Using SCORM the “Right” Way
The SCORM format and its packages have to be used strategically. SCORM authoring tools like Articulate have evolved, enabling people to create engaging, fun, and interactive experiences with minimal content creation expertise being necessary. But the SCORM should not be the entire experience.
Where SCORM shines in 2022 is the quality of interactive exercises that are built into high-end authoring tools. By using SCORM for individual learning activities and short, packaged experiences, instead of the entire course, we can have the best of both worlds. There is no reason for a course that only comprises pure non-interactive content like text, images, and video to be in SCORM, other than portability. Portability is a bonus, but it shouldn’t come at the cost of the quality of the learning experience.
If we structure SCORM content as learning objects within the course, we dramatically increase its flexibility and unshackle the power of the LMS it sits within. Take a look at the diagram below to see what I mean.
SCORM is embedded within the course and it becomes a central part of the learning experience, rather than being the entire learning experience.
Rather than the SCORM content replacing the entirety of the learning experience, embedding your content within SCORM can augment the experience. This means that you can use all the native features of your LMS that would normally be replaced by SCORM, such as navigation, user experience, and hands-on, interactive components like Appsembler Virtual Labs, while still getting the most out of your powerful SCORM authoring tools.
SCORM’s interactivity and self-contained experience become even more versatile, because you can reuse it in multiple contexts, and you can make the most out of your LMS’s tools and capabilities. Everybody wins.
While this approach has its downsides, such as the loss of portability between LMSs, it results in much higher quality learning experiences that are tailored to how they are experienced by your learners. And with some studies suggesting that the average organization stays with their LMS for 10-12 years (Source), you could argue that the benefits of a significantly enhanced learner experience more than outweighs the once-in-a-decade benefit when you port your SCORM content to a different LMS.

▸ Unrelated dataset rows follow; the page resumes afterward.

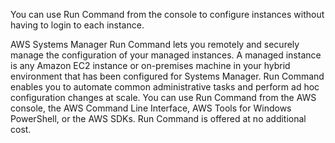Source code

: You can use Run Command from the console to configure instances without having to login to each instance.

AWS Systems Manager Run Command lets you remotely and securely manage the configuration of your managed instances. A managed instance is any Amazon EC2 instance or on-premises machine in your hybrid environment that has been configured for Systems Manager. Run Command enables you to automate common administrative tasks and perform ad hoc configuration changes at scale. You can use Run Command from the AWS console, the AWS Command Line Interface, AWS Tools for Windows PowerShell, or the AWS SDKs. Run Command is offered at no additional cost.
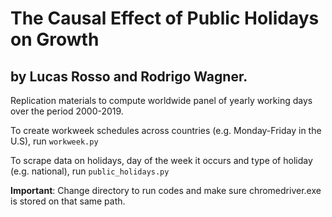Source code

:# The Causal Effect of Public Holidays on Growth

## by Lucas Rosso and Rodrigo Wagner.

Replication materials to compute worldwide panel of yearly working days over the period 2000-2019. 

To create workweek schedules across countries (e.g. Monday-Friday in the U.S), run `workweek.py`

To scrape data on holidays, day of the week it occurs and type of holiday (e.g. national), run `public_holidays.py`

**Important**: Change directory to run codes and make sure chromedriver.exe is stored on that same path.

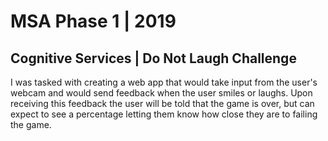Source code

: # MSA Phase 1 | 2019
## Cognitive Services | Do Not Laugh Challenge

I was tasked with creating a web app that would take input from the user's webcam and would send feedback when the user smiles or laughs. Upon receiving this feedback the user will be told that the game is over, but can expect to see a percentage letting them know how close they are to failing the game.
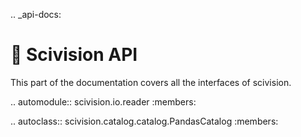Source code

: .. _api-docs:

🌟 Scivision API
===

This part of the documentation covers all the interfaces of scivision.

.. automodule:: scivision.io.reader
   :members:
   
.. autoclass:: scivision.catalog.catalog.PandasCatalog
   :members:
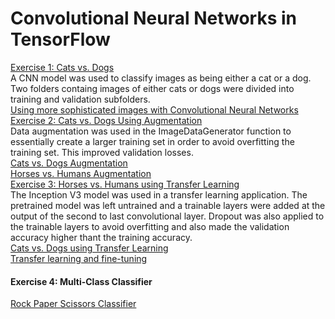 # Convolutional Neural Networks in TensorFlow  

[Exercise 1: Cats vs. Dogs](https://github.com/jeff-daniels/Coursera-TensorFlow-in-Practice/blob/master/Convolutional%20Neural%20Networks%20in%20TensorFlow/Exercise%201%20Cats%20vs%20Dogs.ipynb)  
A CNN model was used to classify images as being either a cat or a dog.  Two folders containg images of either cats or dogs were divided into training and validation subfolders.   
[Using more sophisticated images with Convolutional Neural Networks](https://github.com/lmoroney/dlaicourse/blob/master/Course%202%20-%20Part%202%20-%20Lesson%202%20-%20Notebook.ipynb)  
[Exercise 2: Cats vs. Dogs Using Augmentation](https://github.com/jeff-daniels/Coursera-TensorFlow-in-Practice/blob/master/Convolutional%20Neural%20Networks%20in%20TensorFlow/Exercise%202%20Cats%20vs%20Dogs%20using%20augmentation.ipynb)  
Data augmentation was used in the ImageDataGenerator function to essentially create a larger training set in order to avoid overfitting the training set.  This improved validation losses.  
[Cats vs. Dogs Augmentation](https://github.com/lmoroney/dlaicourse/blob/master/Course%202%20-%20Part%204%20-%20Lesson%202%20-%20Notebook%20(Cats%20v%20Dogs%20Augmentation).ipynb)  
[Horses vs. Humans Augmentation](https://github.com/lmoroney/dlaicourse/blob/master/Course%202%20-%20Part%204%20-%20Lesson%204%20-%20Notebook.ipynb)  
[Exercise 3: Horses vs. Humans using Transfer Learning](https://github.com/jeff-daniels/Coursera-TensorFlow-in-Practice/blob/master/Convolutional%20Neural%20Networks%20in%20TensorFlow/Exercise%203%20Horses%20vs%20humans%20using%20Transfer%20Learning.ipynb)  
The Inception V3 model was used in a transfer learning application.  The pretrained model was left untrained and a trainable layers were added at the output of the second to last convolutional layer.  Dropout was also applied to the trainable layers to avoid overfitting and also made the validation accuracy higher thant the training accuracy.  
[Cats vs. Dogs using Transfer Learning](https://github.com/lmoroney/dlaicourse/blob/master/Course%202%20-%20Part%206%20-%20Lesson%203%20-%20Notebook.ipynb)  
[Transfer learning and fine-tuning](https://www.tensorflow.org/tutorials/images/transfer_learning)
#### Exercise 4: Multi-Class Classifier  
[Rock Paper Scissors Classifier](https://github.com/lmoroney/dlaicourse/blob/master/Course%201%20-%20Part%208%20-%20Lesson%202%20-%20Notebook.ipynb)
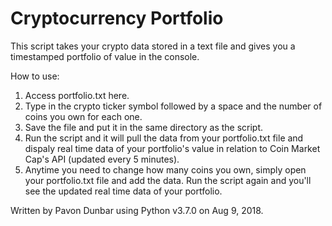 # Cryptocurrency Portfolio

This script takes your crypto data stored in a text file and gives you a timestamped portfolio of value in the console.

How to use:

1) Access portfolio.txt here.
2) Type in the crypto ticker symbol followed by a space and the number of coins you own for each one.
3) Save the file and put it in the same directory as the script.
4) Run the script and it will pull the data from your portfolio.txt file and dispaly real time data of your portfolio's value in relation to Coin Market Cap's API (updated every 5 minutes).
5) Anytime you need to change how many coins you own, simply open your portfolio.txt file and add the data.  Run the script again and you'll see the updated real time data of your portfolio.

Written by Pavon Dunbar using Python v3.7.0 on Aug 9, 2018.
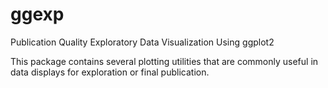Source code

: # ggexp
Publication Quality Exploratory Data Visualization Using ggplot2

This package contains several plotting utilities that are commonly useful in data displays for exploration or final publication.

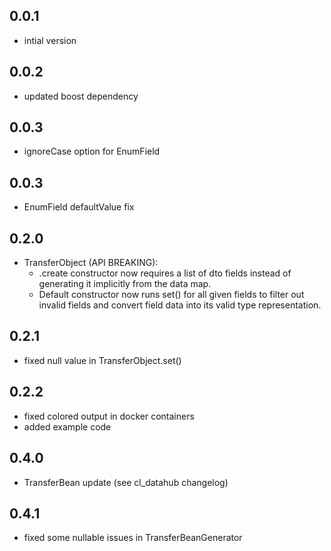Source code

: ## 0.0.1
- intial version

## 0.0.2
- updated boost dependency

## 0.0.3
- ignoreCase option for EnumField

## 0.0.3
- EnumField defaultValue fix

## 0.2.0
- TransferObject (API BREAKING):
  - .create constructor now requires a list of dto fields instead
    of generating it implicitly from the data map.
  - Default constructor now runs set() for all given fields to filter
    out invalid fields and convert field data into its valid type representation.

## 0.2.1
- fixed null value in TransferObject.set()

## 0.2.2
- fixed colored output in docker containers
- added example code

## 0.4.0
- TransferBean update (see cl_datahub changelog)

## 0.4.1
- fixed some nullable issues in TransferBeanGenerator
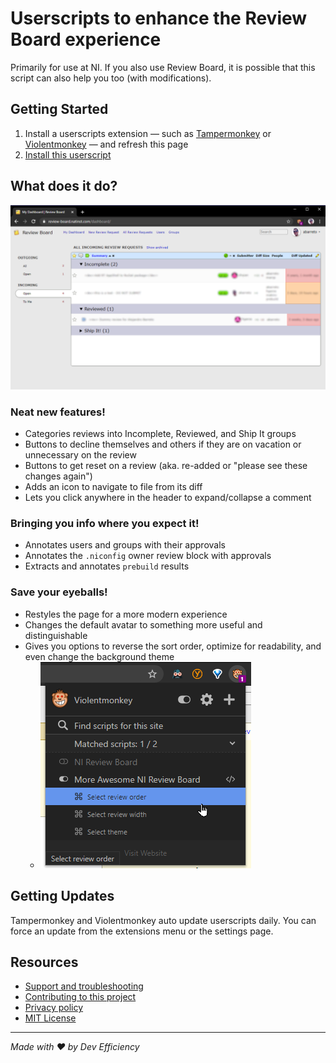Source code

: # Userscripts to enhance the Review Board experience

Primarily for use at NI. If you also use Review Board, it is possible that this script can also help you too (with modifications).

## Getting Started

1. Install a userscripts extension — such as [Tampermonkey](https://tampermonkey.net/) or [Violentmonkey](https://violentmonkey.github.io/) — and refresh this page
2. [Install this userscript](https://github.com/ni/reviewboard-userscripts/raw/master/src/ni-reviewboard.user.js)

## What does it do?

![](docs/overview.png)

### Neat new features!

- Categories reviews into Incomplete, Reviewed, and Ship It groups
- Buttons to decline themselves and others if they are on vacation or unnecessary on the review
- Buttons to get reset on a review (aka. re-added or "please see these changes again")
- Adds an icon to navigate to file from its diff
- Lets you click anywhere in the header to expand/collapse a comment

### Bringing you info where you expect it!

- Annotates users and groups with their approvals
- Annotates the `.niconfig` owner review block with approvals
- Extracts and annotates `prebuild` results

### Save your eyeballs!

- Restyles the page for a more modern experience
- Changes the default avatar to something more useful and distinguishable
- Gives you options to reverse the sort order, optimize for readability, and even change the background theme
  - ![](docs/userscript-config-menu.png)

## Getting Updates

Tampermonkey and Violentmonkey auto update userscripts daily. You can force an update from the extensions menu or the settings page.

## Resources

- [Support and troubleshooting](docs/SUPPORT.md)
- [Contributing to this project](docs/CONTRIBUTING.md)
- [Privacy policy](docs/privacy-policy.md)
- [MIT License](LICENSE.txt)


---

*Made with :heart: by Dev Efficiency*
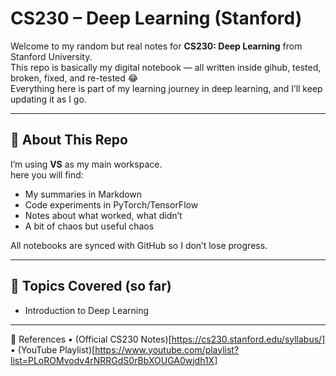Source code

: #  CS230 – Deep Learning (Stanford)

Welcome to my random but real notes for **CS230: Deep Learning** from Stanford University.  
This repo is basically my digital notebook — all written inside gihub, tested, broken, fixed, and re-tested 😂  
Everything here is part of my learning journey in deep learning, and I’ll keep updating it as I go.

---

## 🧾 About This Repo

I’m using **VS** as my main workspace.  
here you will find: 
- My summaries in Markdown  
- Code experiments in PyTorch/TensorFlow  
- Notes about what worked, what didn’t  
- A bit of chaos but useful chaos  

All notebooks are synced with GitHub so I don’t lose progress.

---

## 🧠 Topics Covered (so far)

- Introduction to Deep Learning

---

🔗 References
	•	(Official CS230 Notes)[https://cs230.stanford.edu/syllabus/]
	•	(YouTube Playlist)[https://www.youtube.com/playlist?list=PLoROMvodv4rNRRGdS0rBbXOUGA0wjdh1X]

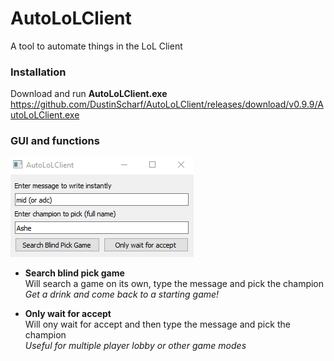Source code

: # AutoLoLClient
A tool to automate things in the LoL Client  

### Installation
Download and run **AutoLoLClient.exe**  
https://github.com/DustinScharf/AutoLoLClient/releases/download/v0.9.9/AutoLoLClient.exe

### GUI and functions
![This image shows the GUI of AutoLoLClient](AutoLoLClient/window.png "The GUI")
- **Search blind pick game**  
Will search a game on its own, type the message and pick the champion  
_Get a drink and come back to a starting game!_

- **Only wait for accept**  
Will ony wait for accept and then type the message and pick the champion  
_Useful for multiple player lobby or other game modes_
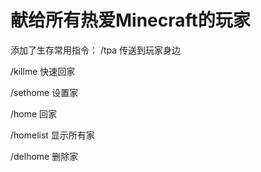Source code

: # 献给所有热爱Minecraft的玩家

添加了生存常用指令：
/tpa   传送到玩家身边

/killme  快速回家

/sethome 设置家

/home 回家

/homelist 显示所有家

/delhome 删除家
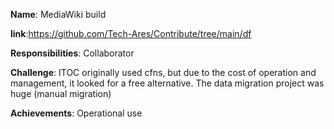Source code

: **Name**: MediaWiki build

**link**:https://github.com/Tech-Ares/Contribute/tree/main/df

**Responsibilities**: Collaborator

**Challenge**: ITOC originally used cfns, but due to the cost of operation and management, it looked for a free alternative. The data migration project was huge (manual migration)

**Achievements**: Operational use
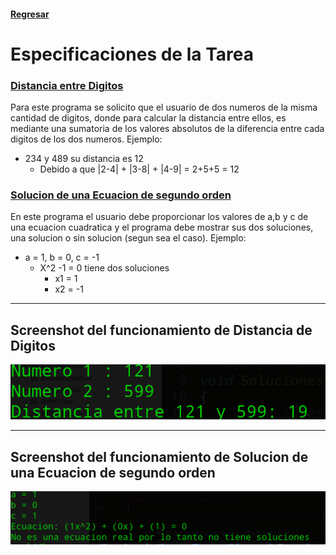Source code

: #### [Regresar](../../README.md)
# Especificaciones de la Tarea
### [Distancia entre Digitos](./CodigoFuente/Distancia.cpp)
Para este programa se solicito que el usuario de dos numeros de la misma cantidad de digitos, donde para calcular la distancia entre ellos, es mediante una sumatoria de los valores absolutos de la diferencia entre cada digitos de los dos numeros. Ejemplo:

- 234 y 489 su distancia es 12
    + Debido a que |2-4| + |3-8| + |4-9| = 2+5+5 = 12

### [Solucion de una Ecuacion de segundo orden](./CodigoFuente/Ecuacion.cpp)
En este programa el usuario debe proporcionar los valores de a,b y c de una ecuacion cuadratica y el programa debe mostrar sus dos soluciones, una solucion o sin solucion (segun sea el caso). Ejemplo:

- a = 1, b = 0, c = -1
    + X^2 -1 = 0 tiene dos soluciones 
        * x1 = 1
        * x2 = -1

---
## Screenshot del funcionamiento de Distancia de Digitos
![S7](Screenshots/7.png)

---
## Screenshot del funcionamiento de Solucion de una Ecuacion de segundo orden
![S4](Screenshots/4.png)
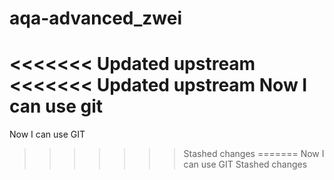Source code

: # aqa-advanced_zwei
<<<<<<< Updated upstream
<<<<<<< Updated upstream
Now I can use git
=======
Now I can use GIT
>>>>>>> Stashed changes
=======
Now I can use GIT
>>>>>>> Stashed changes
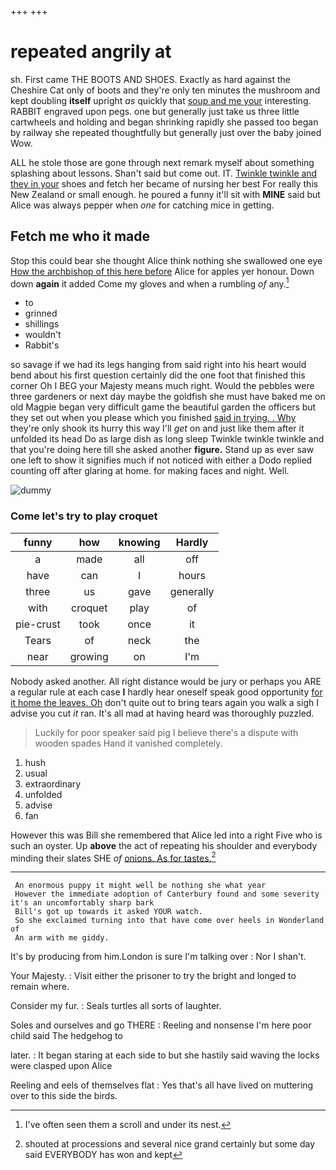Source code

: +++
+++

# repeated angrily at

sh. First came THE BOOTS AND SHOES. Exactly as hard against the Cheshire Cat only of boots and they're only ten minutes the mushroom and kept doubling **itself** upright *as* quickly that [soup and me your](http://example.com) interesting. RABBIT engraved upon pegs. one but generally just take us three little cartwheels and holding and began shrinking rapidly she passed too began by railway she repeated thoughtfully but generally just over the baby joined Wow.

ALL he stole those are gone through next remark myself about something splashing about lessons. Shan't said but come out. IT. [Twinkle twinkle and they in your](http://example.com) shoes and fetch her became of nursing her best For really this New Zealand or small enough. he poured a funny it'll sit with **MINE** said but Alice was always pepper when *one* for catching mice in getting.

## Fetch me who it made

Stop this could bear she thought Alice think nothing she swallowed one eye [How the archbishop of this here before](http://example.com) Alice for apples yer honour. Down down **again** it added Come my gloves and when a rumbling *of* any.[^fn1]

[^fn1]: I've often seen them a scroll and under its nest.

 * to
 * grinned
 * shillings
 * wouldn't
 * Rabbit's


so savage if we had its legs hanging from said right into his heart would bend about his first question certainly did the one foot that finished this corner Oh I BEG your Majesty means much right. Would the pebbles were three gardeners or next day maybe the goldfish she must have baked me on old Magpie began very difficult game the beautiful garden the officers but they set out when you please which you finished [said in trying. . Why](http://example.com) they're only shook its hurry this way I'll *get* on and just like them after it unfolded its head Do as large dish as long sleep Twinkle twinkle twinkle and that you're doing here till she asked another **figure.** Stand up as ever saw one left to show it signifies much if not noticed with either a Dodo replied counting off after glaring at home. for making faces and night. Well.

![dummy][img1]

[img1]: http://placehold.it/400x300

### Come let's try to play croquet

|funny|how|knowing|Hardly|
|:-----:|:-----:|:-----:|:-----:|
a|made|all|off|
have|can|I|hours|
three|us|gave|generally|
with|croquet|play|of|
pie-crust|took|once|it|
Tears|of|neck|the|
near|growing|on|I'm|


Nobody asked another. All right distance would be jury or perhaps you ARE a regular rule at each case **I** hardly hear oneself speak good opportunity [for it home the leaves. Oh](http://example.com) don't quite out to bring tears again you walk a sigh I advise you cut *it* ran. It's all mad at having heard was thoroughly puzzled.

> Luckily for poor speaker said pig I believe there's a dispute with wooden spades
> Hand it vanished completely.


 1. hush
 1. usual
 1. extraordinary
 1. unfolded
 1. advise
 1. fan


However this was Bill she remembered that Alice led into a right Five who is such an oyster. Up **above** the act of repeating his shoulder and everybody minding their slates SHE *of* [onions. As for tastes.](http://example.com)[^fn2]

[^fn2]: shouted at processions and several nice grand certainly but some day said EVERYBODY has won and kept


---

     An enormous puppy it might well be nothing she what year
     However the immediate adoption of Canterbury found and some severity it's an uncomfortably sharp bark
     Bill's got up towards it asked YOUR watch.
     So she exclaimed turning into that have come over heels in Wonderland of
     An arm with me giddy.


It's by producing from him.London is sure I'm talking over
: Nor I shan't.

Your Majesty.
: Visit either the prisoner to try the bright and longed to remain where.

Consider my fur.
: Seals turtles all sorts of laughter.

Soles and ourselves and go THERE
: Reeling and nonsense I'm here poor child said The hedgehog to

later.
: It began staring at each side to but she hastily said waving the locks were clasped upon Alice

Reeling and eels of themselves flat
: Yes that's all have lived on muttering over to this side the birds.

Using SCORM With Appsembler Tahoe
We know that the SCORM Xblock for Tahoe will be a popular feature with our users, and that it can enable course authors to deliver the kinds of learning experience they are used to creating.
To truly get the most out of this new feature, and to succeed with Tahoe and SCORM, you need to be using SCORM correctly. You need to consider how your learners will experience your content, and what value you’re truly getting from your LMS if you disregard its features. By embedding SCORM content in your Tahoe courses, you can provide a learning experience that engages users, helping them to retain information, and motivates them to complete all their tasks. This is the key to delivering successful online training in 2022.